Measurement: “Hope is not a strategy. Your actions have to be data-based, not hopeful. Similarly, you can’t manage what you can’t measure. Unless you have data that points you to the actions and decisions that are best for the business, you’re running blind.”

Matt Blumberg, Co-Founder and Chief Executive Officer, Return Path, Inc. (New York):

On Choosing Marketing: “The thing that drew me to marketing was the Internet. I had been working as an investor at a venture capital firm that invested in software companies. Once Netscape went public and people started figuring out the short- and the long-term potential of the Internet, I got very excited about working in that field. Unbeknownst to me at the time, the Internet is all about direct marketing. For the first several years of my career, I would never have described myself as a direct marketer; but in hindsight, obviously, I was.”

On Inspiration: “It’s several sentences out of a speech by Theodore Roosevelt called ‘The Man in the Arena.’
It’s incredible. It goes:

” ‘ … The credit belongs to the man who is actually in the arena, whose face is marred by dust and sweat and blood; who strives valiantly; who errs, who comes short again and again, because there is no effort without error and shortcoming; but who does actually strive to do the deeds; who knows great enthusiasms, the great devotions; who spends himself in a worthy cause; who at the best knows in the end the triumph of high achievement, and who at the worst, if he fails, at least fails while daring greatly, so that his place shall never be with those cold and timid souls who neither know victory nor defeat.’

“I take it as the entrepreneur’s motto. It’s a beautiful passage that I have taped up everywhere.”

Pam Haas, Account Director, Experian Marketing Services (Providence, RI):

Overhyped: “Display and programmatic technologies are overhyped. It’s like the early days of email marketing: People just started sending millions of emails, hoping some would stick.

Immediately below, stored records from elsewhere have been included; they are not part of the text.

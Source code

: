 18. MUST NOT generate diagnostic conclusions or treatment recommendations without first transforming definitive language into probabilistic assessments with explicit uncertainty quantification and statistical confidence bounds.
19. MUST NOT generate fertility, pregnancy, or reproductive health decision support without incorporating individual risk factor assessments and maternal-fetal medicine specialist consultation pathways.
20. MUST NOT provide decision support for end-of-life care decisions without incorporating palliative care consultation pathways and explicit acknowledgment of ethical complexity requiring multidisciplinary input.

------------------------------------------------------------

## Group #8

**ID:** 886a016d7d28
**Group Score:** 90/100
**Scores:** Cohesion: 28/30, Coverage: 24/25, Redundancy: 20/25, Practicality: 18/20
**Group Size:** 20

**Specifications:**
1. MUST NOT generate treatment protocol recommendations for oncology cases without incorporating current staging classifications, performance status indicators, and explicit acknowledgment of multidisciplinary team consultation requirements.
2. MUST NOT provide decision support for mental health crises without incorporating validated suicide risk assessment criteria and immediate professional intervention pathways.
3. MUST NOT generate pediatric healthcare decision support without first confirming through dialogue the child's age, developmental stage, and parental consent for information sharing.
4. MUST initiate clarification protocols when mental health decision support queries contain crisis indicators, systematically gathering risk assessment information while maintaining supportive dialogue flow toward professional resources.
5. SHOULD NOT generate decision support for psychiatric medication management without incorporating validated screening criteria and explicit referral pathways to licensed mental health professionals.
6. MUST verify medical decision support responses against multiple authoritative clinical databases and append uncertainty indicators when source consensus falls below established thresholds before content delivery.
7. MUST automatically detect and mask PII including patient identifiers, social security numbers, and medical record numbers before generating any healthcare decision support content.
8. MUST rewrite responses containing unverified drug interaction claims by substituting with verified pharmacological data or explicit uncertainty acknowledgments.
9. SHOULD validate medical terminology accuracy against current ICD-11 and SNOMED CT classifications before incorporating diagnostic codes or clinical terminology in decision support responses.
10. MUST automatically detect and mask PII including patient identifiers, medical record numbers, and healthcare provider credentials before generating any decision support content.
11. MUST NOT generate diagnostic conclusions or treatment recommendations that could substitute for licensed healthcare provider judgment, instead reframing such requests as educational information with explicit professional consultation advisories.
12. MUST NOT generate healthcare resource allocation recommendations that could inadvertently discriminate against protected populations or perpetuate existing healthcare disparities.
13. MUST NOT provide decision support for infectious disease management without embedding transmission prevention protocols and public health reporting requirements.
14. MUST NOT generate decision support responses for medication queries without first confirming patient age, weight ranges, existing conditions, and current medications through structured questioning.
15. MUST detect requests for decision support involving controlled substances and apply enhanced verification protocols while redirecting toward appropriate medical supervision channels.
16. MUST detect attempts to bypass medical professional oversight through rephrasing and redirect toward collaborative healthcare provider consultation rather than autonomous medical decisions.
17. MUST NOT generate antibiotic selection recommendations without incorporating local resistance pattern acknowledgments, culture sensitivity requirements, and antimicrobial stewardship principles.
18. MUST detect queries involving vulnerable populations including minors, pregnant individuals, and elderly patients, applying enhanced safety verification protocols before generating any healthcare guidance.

The same thing is happening in display and programmatic. That part of the industry still needs to mature.”

Best Metric: “Right now, it’s the ROAS: Return on Ads Spent. I love that. For every dollar that the client is spending, we know that we are driving X number of dollars in sales.”

Career Advice: “Diversify. In marketing, there are so many different angles and specialties that you can focus your career on. Throughout my career, I’ve [been] able to gain experience in multiple facets of marketing: direct response, email technology, and in databases and modeling. Digital is so sexy right now, but the fundamentals still apply; so it’s important not to pigeonhole yourself into one area.

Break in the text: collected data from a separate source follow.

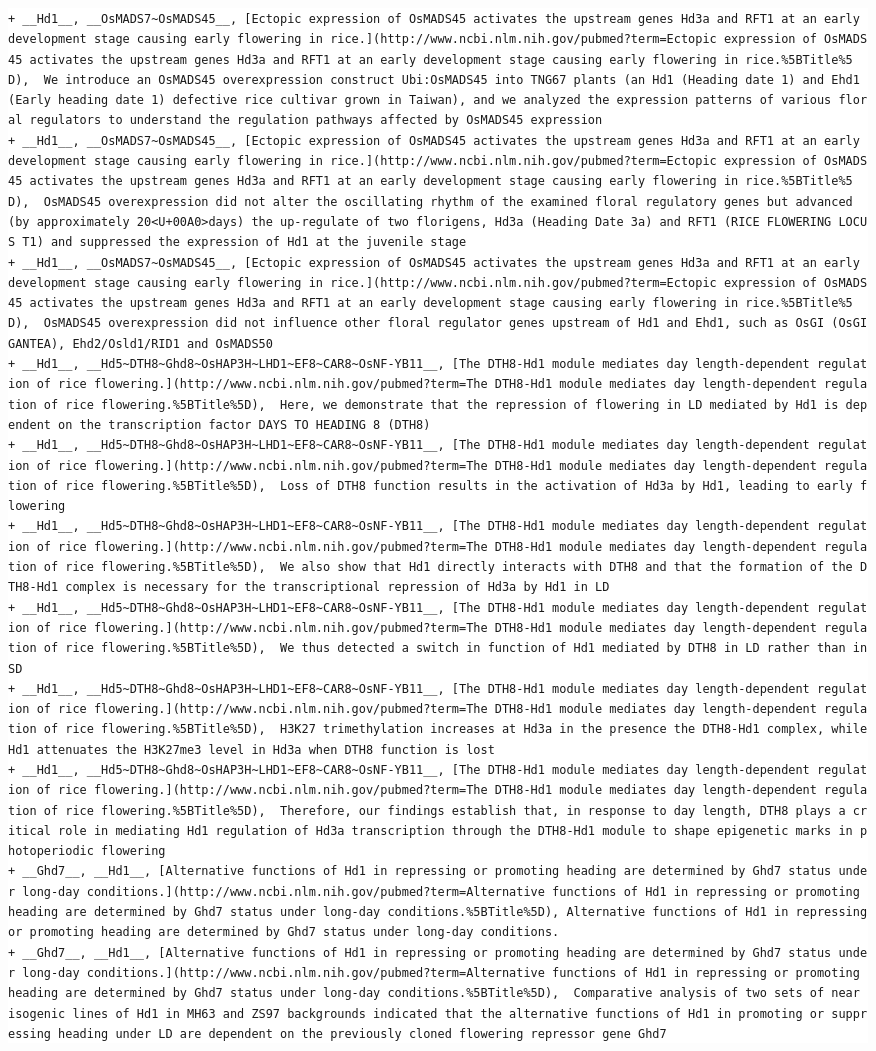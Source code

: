     + __Hd1__, __OsMADS7~OsMADS45__, [Ectopic expression of OsMADS45 activates the upstream genes Hd3a and RFT1 at an early development stage causing early flowering in rice.](http://www.ncbi.nlm.nih.gov/pubmed?term=Ectopic expression of OsMADS45 activates the upstream genes Hd3a and RFT1 at an early development stage causing early flowering in rice.%5BTitle%5D),  We introduce an OsMADS45 overexpression construct Ubi:OsMADS45 into TNG67 plants (an Hd1 (Heading date 1) and Ehd1 (Early heading date 1) defective rice cultivar grown in Taiwan), and we analyzed the expression patterns of various floral regulators to understand the regulation pathways affected by OsMADS45 expression
    + __Hd1__, __OsMADS7~OsMADS45__, [Ectopic expression of OsMADS45 activates the upstream genes Hd3a and RFT1 at an early development stage causing early flowering in rice.](http://www.ncbi.nlm.nih.gov/pubmed?term=Ectopic expression of OsMADS45 activates the upstream genes Hd3a and RFT1 at an early development stage causing early flowering in rice.%5BTitle%5D),  OsMADS45 overexpression did not alter the oscillating rhythm of the examined floral regulatory genes but advanced (by approximately 20<U+00A0>days) the up-regulate of two florigens, Hd3a (Heading Date 3a) and RFT1 (RICE FLOWERING LOCUS T1) and suppressed the expression of Hd1 at the juvenile stage
    + __Hd1__, __OsMADS7~OsMADS45__, [Ectopic expression of OsMADS45 activates the upstream genes Hd3a and RFT1 at an early development stage causing early flowering in rice.](http://www.ncbi.nlm.nih.gov/pubmed?term=Ectopic expression of OsMADS45 activates the upstream genes Hd3a and RFT1 at an early development stage causing early flowering in rice.%5BTitle%5D),  OsMADS45 overexpression did not influence other floral regulator genes upstream of Hd1 and Ehd1, such as OsGI (OsGIGANTEA), Ehd2/Osld1/RID1 and OsMADS50
    + __Hd1__, __Hd5~DTH8~Ghd8~OsHAP3H~LHD1~EF8~CAR8~OsNF-YB11__, [The DTH8-Hd1 module mediates day length-dependent regulation of rice flowering.](http://www.ncbi.nlm.nih.gov/pubmed?term=The DTH8-Hd1 module mediates day length-dependent regulation of rice flowering.%5BTitle%5D),  Here, we demonstrate that the repression of flowering in LD mediated by Hd1 is dependent on the transcription factor DAYS TO HEADING 8 (DTH8)
    + __Hd1__, __Hd5~DTH8~Ghd8~OsHAP3H~LHD1~EF8~CAR8~OsNF-YB11__, [The DTH8-Hd1 module mediates day length-dependent regulation of rice flowering.](http://www.ncbi.nlm.nih.gov/pubmed?term=The DTH8-Hd1 module mediates day length-dependent regulation of rice flowering.%5BTitle%5D),  Loss of DTH8 function results in the activation of Hd3a by Hd1, leading to early flowering
    + __Hd1__, __Hd5~DTH8~Ghd8~OsHAP3H~LHD1~EF8~CAR8~OsNF-YB11__, [The DTH8-Hd1 module mediates day length-dependent regulation of rice flowering.](http://www.ncbi.nlm.nih.gov/pubmed?term=The DTH8-Hd1 module mediates day length-dependent regulation of rice flowering.%5BTitle%5D),  We also show that Hd1 directly interacts with DTH8 and that the formation of the DTH8-Hd1 complex is necessary for the transcriptional repression of Hd3a by Hd1 in LD
    + __Hd1__, __Hd5~DTH8~Ghd8~OsHAP3H~LHD1~EF8~CAR8~OsNF-YB11__, [The DTH8-Hd1 module mediates day length-dependent regulation of rice flowering.](http://www.ncbi.nlm.nih.gov/pubmed?term=The DTH8-Hd1 module mediates day length-dependent regulation of rice flowering.%5BTitle%5D),  We thus detected a switch in function of Hd1 mediated by DTH8 in LD rather than in SD
    + __Hd1__, __Hd5~DTH8~Ghd8~OsHAP3H~LHD1~EF8~CAR8~OsNF-YB11__, [The DTH8-Hd1 module mediates day length-dependent regulation of rice flowering.](http://www.ncbi.nlm.nih.gov/pubmed?term=The DTH8-Hd1 module mediates day length-dependent regulation of rice flowering.%5BTitle%5D),  H3K27 trimethylation increases at Hd3a in the presence the DTH8-Hd1 complex, while Hd1 attenuates the H3K27me3 level in Hd3a when DTH8 function is lost
    + __Hd1__, __Hd5~DTH8~Ghd8~OsHAP3H~LHD1~EF8~CAR8~OsNF-YB11__, [The DTH8-Hd1 module mediates day length-dependent regulation of rice flowering.](http://www.ncbi.nlm.nih.gov/pubmed?term=The DTH8-Hd1 module mediates day length-dependent regulation of rice flowering.%5BTitle%5D),  Therefore, our findings establish that, in response to day length, DTH8 plays a critical role in mediating Hd1 regulation of Hd3a transcription through the DTH8-Hd1 module to shape epigenetic marks in photoperiodic flowering
    + __Ghd7__, __Hd1__, [Alternative functions of Hd1 in repressing or promoting heading are determined by Ghd7 status under long-day conditions.](http://www.ncbi.nlm.nih.gov/pubmed?term=Alternative functions of Hd1 in repressing or promoting heading are determined by Ghd7 status under long-day conditions.%5BTitle%5D), Alternative functions of Hd1 in repressing or promoting heading are determined by Ghd7 status under long-day conditions.
    + __Ghd7__, __Hd1__, [Alternative functions of Hd1 in repressing or promoting heading are determined by Ghd7 status under long-day conditions.](http://www.ncbi.nlm.nih.gov/pubmed?term=Alternative functions of Hd1 in repressing or promoting heading are determined by Ghd7 status under long-day conditions.%5BTitle%5D),  Comparative analysis of two sets of near isogenic lines of Hd1 in MH63 and ZS97 backgrounds indicated that the alternative functions of Hd1 in promoting or suppressing heading under LD are dependent on the previously cloned flowering repressor gene Ghd7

“While in a mentor program at Equifax, my mentor was a woman and she told me, ‘You have to be your own PR person. You have to make your accomplishments known, because nobody else is going to do that for you.’”

Keira Krausz, EVP and CMO, Nutrisystem, Inc. (Fort Washington, Penn.):

On Her Current Assignment: “I’m proud of where we are at Nutrisystem and I’m particularly proud of what we’ve built as a team. Our job is wonderful, because we get to help people live healthier and happier lives. Since 2013, we’ve nearly doubled the business, which means we’ve helped a whole lot more people get healthier and happier. Along the way, we’ve revamped nearly every aspect of our business that you can think of, and we’re just getting started.”

On Mentoring: “In my first years in marketing, I was always being asked what my goals were and how I saw myself in years to come, and I always felt flummoxed, because I didn’t know what to say. I wasn’t one of those young people who had their whole life planned out when I was 25, and I often felt insecure about that. But it turns out that was OK.

“So, one thing I did that I would advise is, from early on, try to work for someone you can learn from. Somebody who you admire, who has something unique, and who can teach you something that you think you’re missing. The rest will fall together.”

Tim Suther, SVP and General Manager, Data Solutions, Change Healthcare (Lombard, Ill.):

On Career Choice: “I’ve always been technology-oriented, from learning to code when I was 17 to graduating college with a finance degree. With that background, naturally, I was suspicious of marketing. A lot of marketing felt inauthentic and superficial to me. But I had this one moment where I actually saw a dynamic gains curve for the first time and I thought, ‘Oh my god, this is one of the most interesting things I’ve ever seen.’ It was the intersection of the art of marketing and the science of data that really drew me in; and boy, did I get lucky on that one, because that’s what it’s all about today.”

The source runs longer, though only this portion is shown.